Dès que nous sortons de la voiture, Mahmoud appelle une jeune fillette pour qu'elle accompagne Juliette, mon amie, dans la maison réservée aux femmes. Nous nous avançons donc vers la famille proche du défunt, le père, les frères et les oncles, assis en-dessous de cette immense affiche. Personne n'a été prévenu de notre arrivée, et on sent les regards lourds et interrogateurs. J'ai peur de passer pour un touriste voyeur, ou pire, je l'avoue, pour un israélien. Tour à tour, on salue la famille. Les deux frères pleurent, le père reste impassible. On serre ainsi la main d'une vingtaine de personnes, puis une jeune homme nous invite à s'assoir en face de la famille. Apparemment nous n'avons pas le choix, et j'aurais donné ma place à quiconque passait par là. Le bal des dignitaires commencent alors, et Mahmoud prend la peine de nous souffler à l'oreille à chaque arrivée, ''Voici l'ambassadeur espagnol'', ''L'italien arrive, souvent en retard'', ''Le chef du village untel, ou untel''. Et ceci pendant plus d'une heure, entrecoupé de tasses de café imbuvable et de figues séchées. Les gens passent, saluent, s'assoient dix minutes et repartent. Mahmoud nous explique que ce rituel dure déjà depuis trois jours, aujourd'hui est le dernier. Trois jours de deuil intensif pour ce martyr dont toute la Palestine connaît désormais le nom. Trois jours de bal macabre. Qui avaient été retardé, car les israéliens ne voulaient pas donner le corps à la famille, pour cause de Sabath.

Il est maintenant l'heure de passer à table. Mahmoud m'abandonne et je me retrouve à table avec 4 hommes, aussi étonnés que moi de se retrouver ainsi a partager le même repas. Se sera agneau (dont l'odeur est réellement très fort), riz et soupe de lentille.
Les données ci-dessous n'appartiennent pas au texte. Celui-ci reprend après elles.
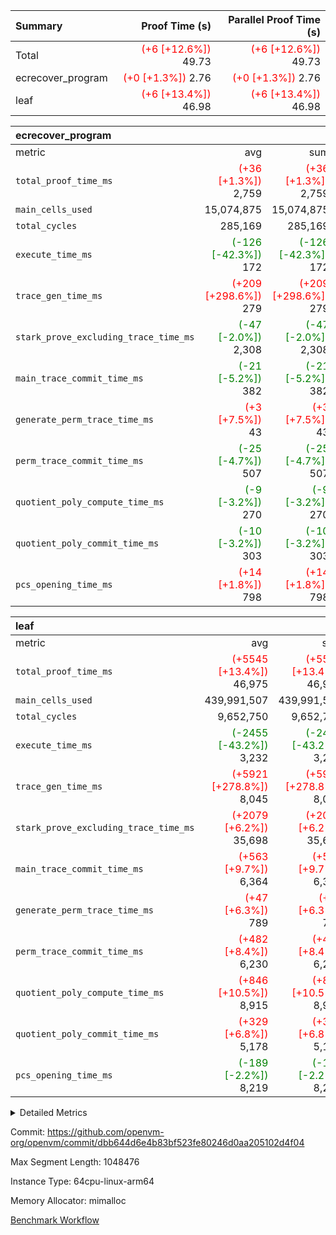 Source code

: | Summary | Proof Time (s) | Parallel Proof Time (s) |
|:---|---:|---:|
| Total | <span style='color: red'>(+6 [+12.6%])</span> 49.73 | <span style='color: red'>(+6 [+12.6%])</span> 49.73 |
| ecrecover_program | <span style='color: red'>(+0 [+1.3%])</span> 2.76 | <span style='color: red'>(+0 [+1.3%])</span> 2.76 |
| leaf | <span style='color: red'>(+6 [+13.4%])</span> 46.98 | <span style='color: red'>(+6 [+13.4%])</span> 46.98 |


| ecrecover_program |||||
|:---|---:|---:|---:|---:|
|metric|avg|sum|max|min|
| `total_proof_time_ms ` | <span style='color: red'>(+36 [+1.3%])</span> 2,759 | <span style='color: red'>(+36 [+1.3%])</span> 2,759 | <span style='color: red'>(+36 [+1.3%])</span> 2,759 | <span style='color: red'>(+36 [+1.3%])</span> 2,759 |
| `main_cells_used     ` |  15,074,875 |  15,074,875 |  15,074,875 |  15,074,875 |
| `total_cycles        ` |  285,169 |  285,169 |  285,169 |  285,169 |
| `execute_time_ms     ` | <span style='color: green'>(-126 [-42.3%])</span> 172 | <span style='color: green'>(-126 [-42.3%])</span> 172 | <span style='color: green'>(-126 [-42.3%])</span> 172 | <span style='color: green'>(-126 [-42.3%])</span> 172 |
| `trace_gen_time_ms   ` | <span style='color: red'>(+209 [+298.6%])</span> 279 | <span style='color: red'>(+209 [+298.6%])</span> 279 | <span style='color: red'>(+209 [+298.6%])</span> 279 | <span style='color: red'>(+209 [+298.6%])</span> 279 |
| `stark_prove_excluding_trace_time_ms` | <span style='color: green'>(-47 [-2.0%])</span> 2,308 | <span style='color: green'>(-47 [-2.0%])</span> 2,308 | <span style='color: green'>(-47 [-2.0%])</span> 2,308 | <span style='color: green'>(-47 [-2.0%])</span> 2,308 |
| `main_trace_commit_time_ms` | <span style='color: green'>(-21 [-5.2%])</span> 382 | <span style='color: green'>(-21 [-5.2%])</span> 382 | <span style='color: green'>(-21 [-5.2%])</span> 382 | <span style='color: green'>(-21 [-5.2%])</span> 382 |
| `generate_perm_trace_time_ms` | <span style='color: red'>(+3 [+7.5%])</span> 43 | <span style='color: red'>(+3 [+7.5%])</span> 43 | <span style='color: red'>(+3 [+7.5%])</span> 43 | <span style='color: red'>(+3 [+7.5%])</span> 43 |
| `perm_trace_commit_time_ms` | <span style='color: green'>(-25 [-4.7%])</span> 507 | <span style='color: green'>(-25 [-4.7%])</span> 507 | <span style='color: green'>(-25 [-4.7%])</span> 507 | <span style='color: green'>(-25 [-4.7%])</span> 507 |
| `quotient_poly_compute_time_ms` | <span style='color: green'>(-9 [-3.2%])</span> 270 | <span style='color: green'>(-9 [-3.2%])</span> 270 | <span style='color: green'>(-9 [-3.2%])</span> 270 | <span style='color: green'>(-9 [-3.2%])</span> 270 |
| `quotient_poly_commit_time_ms` | <span style='color: green'>(-10 [-3.2%])</span> 303 | <span style='color: green'>(-10 [-3.2%])</span> 303 | <span style='color: green'>(-10 [-3.2%])</span> 303 | <span style='color: green'>(-10 [-3.2%])</span> 303 |
| `pcs_opening_time_ms ` | <span style='color: red'>(+14 [+1.8%])</span> 798 | <span style='color: red'>(+14 [+1.8%])</span> 798 | <span style='color: red'>(+14 [+1.8%])</span> 798 | <span style='color: red'>(+14 [+1.8%])</span> 798 |

| leaf |||||
|:---|---:|---:|---:|---:|
|metric|avg|sum|max|min|
| `total_proof_time_ms ` | <span style='color: red'>(+5545 [+13.4%])</span> 46,975 | <span style='color: red'>(+5545 [+13.4%])</span> 46,975 | <span style='color: red'>(+5545 [+13.4%])</span> 46,975 | <span style='color: red'>(+5545 [+13.4%])</span> 46,975 |
| `main_cells_used     ` |  439,991,507 |  439,991,507 |  439,991,507 |  439,991,507 |
| `total_cycles        ` |  9,652,750 |  9,652,750 |  9,652,750 |  9,652,750 |
| `execute_time_ms     ` | <span style='color: green'>(-2455 [-43.2%])</span> 3,232 | <span style='color: green'>(-2455 [-43.2%])</span> 3,232 | <span style='color: green'>(-2455 [-43.2%])</span> 3,232 | <span style='color: green'>(-2455 [-43.2%])</span> 3,232 |
| `trace_gen_time_ms   ` | <span style='color: red'>(+5921 [+278.8%])</span> 8,045 | <span style='color: red'>(+5921 [+278.8%])</span> 8,045 | <span style='color: red'>(+5921 [+278.8%])</span> 8,045 | <span style='color: red'>(+5921 [+278.8%])</span> 8,045 |
| `stark_prove_excluding_trace_time_ms` | <span style='color: red'>(+2079 [+6.2%])</span> 35,698 | <span style='color: red'>(+2079 [+6.2%])</span> 35,698 | <span style='color: red'>(+2079 [+6.2%])</span> 35,698 | <span style='color: red'>(+2079 [+6.2%])</span> 35,698 |
| `main_trace_commit_time_ms` | <span style='color: red'>(+563 [+9.7%])</span> 6,364 | <span style='color: red'>(+563 [+9.7%])</span> 6,364 | <span style='color: red'>(+563 [+9.7%])</span> 6,364 | <span style='color: red'>(+563 [+9.7%])</span> 6,364 |
| `generate_perm_trace_time_ms` | <span style='color: red'>(+47 [+6.3%])</span> 789 | <span style='color: red'>(+47 [+6.3%])</span> 789 | <span style='color: red'>(+47 [+6.3%])</span> 789 | <span style='color: red'>(+47 [+6.3%])</span> 789 |
| `perm_trace_commit_time_ms` | <span style='color: red'>(+482 [+8.4%])</span> 6,230 | <span style='color: red'>(+482 [+8.4%])</span> 6,230 | <span style='color: red'>(+482 [+8.4%])</span> 6,230 | <span style='color: red'>(+482 [+8.4%])</span> 6,230 |
| `quotient_poly_compute_time_ms` | <span style='color: red'>(+846 [+10.5%])</span> 8,915 | <span style='color: red'>(+846 [+10.5%])</span> 8,915 | <span style='color: red'>(+846 [+10.5%])</span> 8,915 | <span style='color: red'>(+846 [+10.5%])</span> 8,915 |
| `quotient_poly_commit_time_ms` | <span style='color: red'>(+329 [+6.8%])</span> 5,178 | <span style='color: red'>(+329 [+6.8%])</span> 5,178 | <span style='color: red'>(+329 [+6.8%])</span> 5,178 | <span style='color: red'>(+329 [+6.8%])</span> 5,178 |
| `pcs_opening_time_ms ` | <span style='color: green'>(-189 [-2.2%])</span> 8,219 | <span style='color: green'>(-189 [-2.2%])</span> 8,219 | <span style='color: green'>(-189 [-2.2%])</span> 8,219 | <span style='color: green'>(-189 [-2.2%])</span> 8,219 |



<details>
<summary>Detailed Metrics</summary>

| group | num_segments | keygen_time_ms | commit_exe_time_ms |
| --- | --- | --- | --- |
| ecrecover_program | 1 | 1,127 | 11 | 

| group | air_name | quotient_deg | interactions | constraints |
| --- | --- | --- | --- | --- |
| ecrecover_program | AccessAdapterAir<16> | 2 | 5 | 14 | 
| ecrecover_program | AccessAdapterAir<2> | 2 | 5 | 14 | 
| ecrecover_program | AccessAdapterAir<32> | 2 | 5 | 14 | 
| ecrecover_program | AccessAdapterAir<4> | 2 | 5 | 14 | 
| ecrecover_program | AccessAdapterAir<64> | 2 | 5 | 14 | 
| ecrecover_program | AccessAdapterAir<8> | 2 | 5 | 14 | 
| ecrecover_program | BitwiseOperationLookupAir<8> | 2 | 2 | 4 | 
| ecrecover_program | KeccakVmAir | 2 | 321 | 4,571 | 
| ecrecover_program | MemoryMerkleAir<8> | 2 | 4 | 40 | 
| ecrecover_program | PersistentBoundaryAir<8> | 2 | 3 | 6 | 
| ecrecover_program | PhantomAir | 2 | 3 | 5 | 
| ecrecover_program | Poseidon2PeripheryAir<BabyBearParameters>, 1> | 2 | 1 | 286 | 
| ecrecover_program | ProgramAir | 1 | 1 | 4 | 
| ecrecover_program | RangeTupleCheckerAir<2> | 1 | 1 | 4 | 
| ecrecover_program | VariableRangeCheckerAir | 1 | 1 | 4 | 
| ecrecover_program | VmAirWrapper<Rv32BaseAluAdapterAir, BaseAluCoreAir<4, 8> | 2 | 19 | 43 | 
| ecrecover_program | VmAirWrapper<Rv32BaseAluAdapterAir, LessThanCoreAir<4, 8> | 2 | 17 | 39 | 
| ecrecover_program | VmAirWrapper<Rv32BaseAluAdapterAir, ShiftCoreAir<4, 8> | 2 | 23 | 90 | 
| ecrecover_program | VmAirWrapper<Rv32BranchAdapterAir, BranchEqualCoreAir<4> | 2 | 11 | 25 | 
| ecrecover_program | VmAirWrapper<Rv32BranchAdapterAir, BranchLessThanCoreAir<4, 8> | 2 | 13 | 41 | 
| ecrecover_program | VmAirWrapper<Rv32CondRdWriteAdapterAir, Rv32JalLuiCoreAir> | 2 | 10 | 22 | 
| ecrecover_program | VmAirWrapper<Rv32HintStoreAdapterAir, Rv32HintStoreCoreAir> | 2 | 15 | 17 | 
| ecrecover_program | VmAirWrapper<Rv32IsEqualModAdapterAir<2, 1, 32, 32>, ModularIsEqualCoreAir<32, 4, 8> | 2 | 25 | 223 | 
| ecrecover_program | VmAirWrapper<Rv32JalrAdapterAir, Rv32JalrCoreAir> | 2 | 16 | 20 | 
| ecrecover_program | VmAirWrapper<Rv32LoadStoreAdapterAir, LoadSignExtendCoreAir<4, 8> | 2 | 18 | 33 | 
| ecrecover_program | VmAirWrapper<Rv32LoadStoreAdapterAir, LoadStoreCoreAir<4> | 2 | 17 | 38 | 
| ecrecover_program | VmAirWrapper<Rv32MultAdapterAir, DivRemCoreAir<4, 8> | 2 | 25 | 88 | 
| ecrecover_program | VmAirWrapper<Rv32MultAdapterAir, MulHCoreAir<4, 8> | 2 | 24 | 38 | 
| ecrecover_program | VmAirWrapper<Rv32MultAdapterAir, MultiplicationCoreAir<4, 8> | 2 | 19 | 26 | 
| ecrecover_program | VmAirWrapper<Rv32RdWriteAdapterAir, Rv32AuipcCoreAir> | 2 | 11 | 15 | 
| ecrecover_program | VmAirWrapper<Rv32VecHeapAdapterAir<1, 2, 2, 32, 32>, FieldExpressionCoreAir> | 2 | 411 | 449 | 
| ecrecover_program | VmAirWrapper<Rv32VecHeapAdapterAir<2, 1, 1, 32, 32>, ModularAddSubCoreAir> | 2 | 94 | 126 | 
| ecrecover_program | VmAirWrapper<Rv32VecHeapAdapterAir<2, 1, 1, 32, 32>, ModularMulDivCoreAir> | 2 | 156 | 188 | 
| ecrecover_program | VmAirWrapper<Rv32VecHeapAdapterAir<2, 2, 2, 32, 32>, FieldExpressionCoreAir> | 2 | 422 | 456 | 
| ecrecover_program | VmConnectorAir | 2 | 3 | 9 | 
| leaf | AccessAdapterAir<2> | 4 | 5 | 12 | 
| leaf | AccessAdapterAir<4> | 4 | 5 | 12 | 
| leaf | AccessAdapterAir<8> | 4 | 5 | 12 | 
| leaf | FriReducedOpeningAir | 4 | 35 | 59 | 
| leaf | NativePoseidon2Air<BabyBearParameters>, 1> | 4 | 31 | 302 | 
| leaf | PhantomAir | 4 | 3 | 4 | 
| leaf | ProgramAir | 1 | 1 | 4 | 
| leaf | VariableRangeCheckerAir | 1 | 1 | 4 | 
| leaf | VmAirWrapper<BranchNativeAdapterAir, BranchEqualCoreAir<1> | 2 | 11 | 23 | 
| leaf | VmAirWrapper<JalNativeAdapterAir, JalCoreAir> | 4 | 7 | 6 | 
| leaf | VmAirWrapper<NativeAdapterAir<2, 0>, PublicValuesCoreAir> | 4 | 11 | 23 | 
| leaf | VmAirWrapper<NativeAdapterAir<2, 1>, FieldArithmeticCoreAir> | 4 | 15 | 23 | 
| leaf | VmAirWrapper<NativeLoadStoreAdapterAir<1>, NativeLoadStoreCoreAir<1> | 4 | 19 | 31 | 
| leaf | VmAirWrapper<NativeVectorizedAdapterAir<4>, FieldExtensionCoreAir> | 4 | 15 | 23 | 
| leaf | VmConnectorAir | 4 | 3 | 8 | 
| leaf | VolatileBoundaryAir | 4 | 4 | 16 | 

| group | air_name | idx | rows | prep_cols | perm_cols | main_cols | cells |
| --- | --- | --- | --- | --- | --- | --- | --- |
| leaf | AccessAdapterAir<2> | 0 | 2,097,152 |  | 16 | 11 | 56,623,104 | 
| leaf | AccessAdapterAir<4> | 0 | 1,048,576 |  | 16 | 13 | 30,408,704 | 
| leaf | AccessAdapterAir<8> | 0 | 262,144 |  | 16 | 17 | 8,650,752 | 
| leaf | FriReducedOpeningAir | 0 | 1,048,576 |  | 76 | 64 | 146,800,640 | 
| leaf | NativePoseidon2Air<BabyBearParameters>, 1> | 0 | 131,072 |  | 36 | 348 | 50,331,648 | 
| leaf | PhantomAir | 0 | 32,768 |  | 8 | 6 | 458,752 | 
| leaf | ProgramAir | 0 | 1,048,576 |  | 8 | 10 | 18,874,368 | 
| leaf | VariableRangeCheckerAir | 0 | 262,144 | 2 | 8 | 1 | 2,359,296 | 
| leaf | VmAirWrapper<BranchNativeAdapterAir, BranchEqualCoreAir<1> | 0 | 4,194,304 |  | 28 | 23 | 213,909,504 | 
| leaf | VmAirWrapper<JalNativeAdapterAir, JalCoreAir> | 0 | 131,072 |  | 12 | 10 | 2,883,584 | 
| leaf | VmAirWrapper<NativeAdapterAir<2, 0>, PublicValuesCoreAir> | 0 | 64 |  | 16 | 23 | 2,496 | 
| leaf | VmAirWrapper<NativeAdapterAir<2, 1>, FieldArithmeticCoreAir> | 0 | 4,194,304 |  | 20 | 30 | 209,715,200 | 
| leaf | VmAirWrapper<NativeLoadStoreAdapterAir<1>, NativeLoadStoreCoreAir<1> | 0 | 4,194,304 |  | 24 | 41 | 272,629,760 | 
| leaf | VmAirWrapper<NativeVectorizedAdapterAir<4>, FieldExtensionCoreAir> | 0 | 262,144 |  | 20 | 40 | 15,728,640 | 
| leaf | VmConnectorAir | 0 | 2 | 1 | 8 | 4 | 24 | 
| leaf | VolatileBoundaryAir | 0 | 2,097,152 |  | 8 | 11 | 39,845,888 | 

| group | air_name | segment | rows | prep_cols | perm_cols | main_cols | cells |
| --- | --- | --- | --- | --- | --- | --- | --- |
| ecrecover_program | AccessAdapterAir<16> | 0 | 16,384 |  | 24 | 25 | 802,816 | 
| ecrecover_program | AccessAdapterAir<2> | 0 | 256 |  | 24 | 11 | 8,960 | 
| ecrecover_program | AccessAdapterAir<32> | 0 | 8,192 |  | 24 | 41 | 532,480 | 
| ecrecover_program | AccessAdapterAir<4> | 0 | 128 |  | 24 | 13 | 4,736 | 
| ecrecover_program | AccessAdapterAir<8> | 0 | 32,768 |  | 24 | 17 | 1,343,488 | 
| ecrecover_program | BitwiseOperationLookupAir<8> | 0 | 65,536 | 3 | 8 | 2 | 655,360 | 
| ecrecover_program | KeccakVmAir | 0 | 128 |  | 1,288 | 3,164 | 569,856 | 
| ecrecover_program | MemoryMerkleAir<8> | 0 | 4,096 |  | 20 | 32 | 212,992 | 
| ecrecover_program | PersistentBoundaryAir<8> | 0 | 4,096 |  | 12 | 20 | 131,072 | 
| ecrecover_program | PhantomAir | 0 | 64 |  | 12 | 6 | 1,152 | 
| ecrecover_program | Poseidon2PeripheryAir<BabyBearParameters>, 1> | 0 | 4,096 |  | 8 | 300 | 1,261,568 | 
| ecrecover_program | ProgramAir | 0 | 16,384 |  | 8 | 10 | 294,912 | 
| ecrecover_program | RangeTupleCheckerAir<2> | 0 | 524,288 | 2 | 8 | 1 | 4,718,592 | 
| ecrecover_program | VariableRangeCheckerAir | 0 | 262,144 | 2 | 8 | 1 | 2,359,296 | 
| ecrecover_program | VmAirWrapper<Rv32BaseAluAdapterAir, BaseAluCoreAir<4, 8> | 0 | 131,072 |  | 80 | 36 | 15,204,352 | 
| ecrecover_program | VmAirWrapper<Rv32BaseAluAdapterAir, LessThanCoreAir<4, 8> | 0 | 2,048 |  | 40 | 37 | 157,696 | 
| ecrecover_program | VmAirWrapper<Rv32BaseAluAdapterAir, ShiftCoreAir<4, 8> | 0 | 16,384 |  | 52 | 53 | 1,720,320 | 
| ecrecover_program | VmAirWrapper<Rv32BranchAdapterAir, BranchEqualCoreAir<4> | 0 | 16,384 |  | 48 | 26 | 1,212,416 | 
| ecrecover_program | VmAirWrapper<Rv32BranchAdapterAir, BranchLessThanCoreAir<4, 8> | 0 | 32,768 |  | 56 | 32 | 2,883,584 | 
| ecrecover_program | VmAirWrapper<Rv32CondRdWriteAdapterAir, Rv32JalLuiCoreAir> | 0 | 8,192 |  | 44 | 18 | 507,904 | 
| ecrecover_program | VmAirWrapper<Rv32HintStoreAdapterAir, Rv32HintStoreCoreAir> | 0 | 256 |  | 36 | 26 | 15,872 | 
| ecrecover_program | VmAirWrapper<Rv32IsEqualModAdapterAir<2, 1, 32, 32>, ModularIsEqualCoreAir<32, 4, 8> | 0 | 4,096 |  | 56 | 166 | 909,312 | 
| ecrecover_program | VmAirWrapper<Rv32JalrAdapterAir, Rv32JalrCoreAir> | 0 | 8,192 |  | 36 | 28 | 524,288 | 
| ecrecover_program | VmAirWrapper<Rv32LoadStoreAdapterAir, LoadSignExtendCoreAir<4, 8> | 0 | 4,096 |  | 76 | 35 | 454,656 | 
| ecrecover_program | VmAirWrapper<Rv32LoadStoreAdapterAir, LoadStoreCoreAir<4> | 0 | 131,072 |  | 72 | 40 | 14,680,064 | 
| ecrecover_program | VmAirWrapper<Rv32MultAdapterAir, MulHCoreAir<4, 8> | 0 | 8 |  | 100 | 39 | 1,112 | 
| ecrecover_program | VmAirWrapper<Rv32MultAdapterAir, MultiplicationCoreAir<4, 8> | 0 | 4,096 |  | 80 | 31 | 454,656 | 
| ecrecover_program | VmAirWrapper<Rv32RdWriteAdapterAir, Rv32AuipcCoreAir> | 0 | 4,096 |  | 28 | 21 | 200,704 | 
| ecrecover_program | VmAirWrapper<Rv32VecHeapAdapterAir<1, 2, 2, 32, 32>, FieldExpressionCoreAir> | 0 | 2,048 |  | 828 | 543 | 2,807,808 | 
| ecrecover_program | VmAirWrapper<Rv32VecHeapAdapterAir<2, 1, 1, 32, 32>, ModularAddSubCoreAir> | 0 | 8 |  | 192 | 199 | 3,128 | 
| ecrecover_program | VmAirWrapper<Rv32VecHeapAdapterAir<2, 1, 1, 32, 32>, ModularMulDivCoreAir> | 0 | 16 |  | 316 | 261 | 9,232 | 
| ecrecover_program | VmAirWrapper<Rv32VecHeapAdapterAir<2, 2, 2, 32, 32>, FieldExpressionCoreAir> | 0 | 1,024 |  | 848 | 619 | 1,502,208 | 
| ecrecover_program | VmConnectorAir | 0 | 2 | 1 | 12 | 4 | 32 | 

| group | idx | trace_gen_time_ms | total_proof_time_ms | total_cycles | total_cells | stark_prove_excluding_trace_time_ms | quotient_poly_compute_time_ms | quotient_poly_commit_time_ms | perm_trace_commit_time_ms | pcs_opening_time_ms | main_trace_commit_time_ms | main_cells_used | generate_perm_trace_time_ms | execute_time_ms |
| --- | --- | --- | --- | --- | --- | --- | --- | --- | --- | --- | --- | --- | --- | --- |
| leaf | 0 | 8,045 | 46,975 | 9,652,750 | 1,069,222,360 | 35,698 | 8,915 | 5,178 | 6,230 | 8,219 | 6,364 | 439,991,507 | 789 | 3,232 | 

| group | segment | trace_gen_time_ms | total_proof_time_ms | total_cycles | total_cells | stark_prove_excluding_trace_time_ms | quotient_poly_compute_time_ms | quotient_poly_commit_time_ms | perm_trace_commit_time_ms | pcs_opening_time_ms | main_trace_commit_time_ms | main_cells_used | generate_perm_trace_time_ms | execute_time_ms |
| --- | --- | --- | --- | --- | --- | --- | --- | --- | --- | --- | --- | --- | --- | --- |
| ecrecover_program | 0 | 279 | 2,759 | 285,169 | 56,159,799 | 2,308 | 270 | 303 | 507 | 798 | 382 | 15,074,875 | 43 | 172 | 

</details>


Commit: https://github.com/openvm-org/openvm/commit/dbb644d6e4b83bf523fe80246d0aa205102d4f04

Max Segment Length: 1048476

Instance Type: 64cpu-linux-arm64

Memory Allocator: mimalloc

[Benchmark Workflow](https://github.com/openvm-org/openvm/actions/runs/12639174982)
Un homme dont j'ai oublié le nom m'explique qu'il a le même statut que Mahmoud, dans son village. Le même statut, je l'apprendrai plus tard durant mes tribulations, c'est celui de ''chef de village''. Un autre mot pour désigner ''chef de la résistance de ce village''. Mahmoud l'est pour la village d'Al-Masa'ra, où il dispose d'une ''planque'', point de rendez-vous des résistants, remplie de cartes, de dossiers, de lettre. Cette résistance se dit être pacifique avant tout. Ça, c'est ce que Mahmoud nous aura toujours répété. Aucune preuve du contraire n'étant là pour désaffirmer ses propos.

Dès le repas terminé, durement pour moi, la famille nous invite gentiment à partir pour faire place au second service. Pendant que nous faisons un tour, on voit un groupe d'homme s'éloigner, j'observe Mahmoud, l'homme avec qui j'ai diné, et une poignée de chef de village en plus. Réunion au sommet pour la résistance palestinienne. Je n'aurai jamais posé la question de savoir de quoi ils ont discuté, cet après-midi là, à Nabi Saleh. Mais la vengeance, sans doute, devait être au rendez-vous.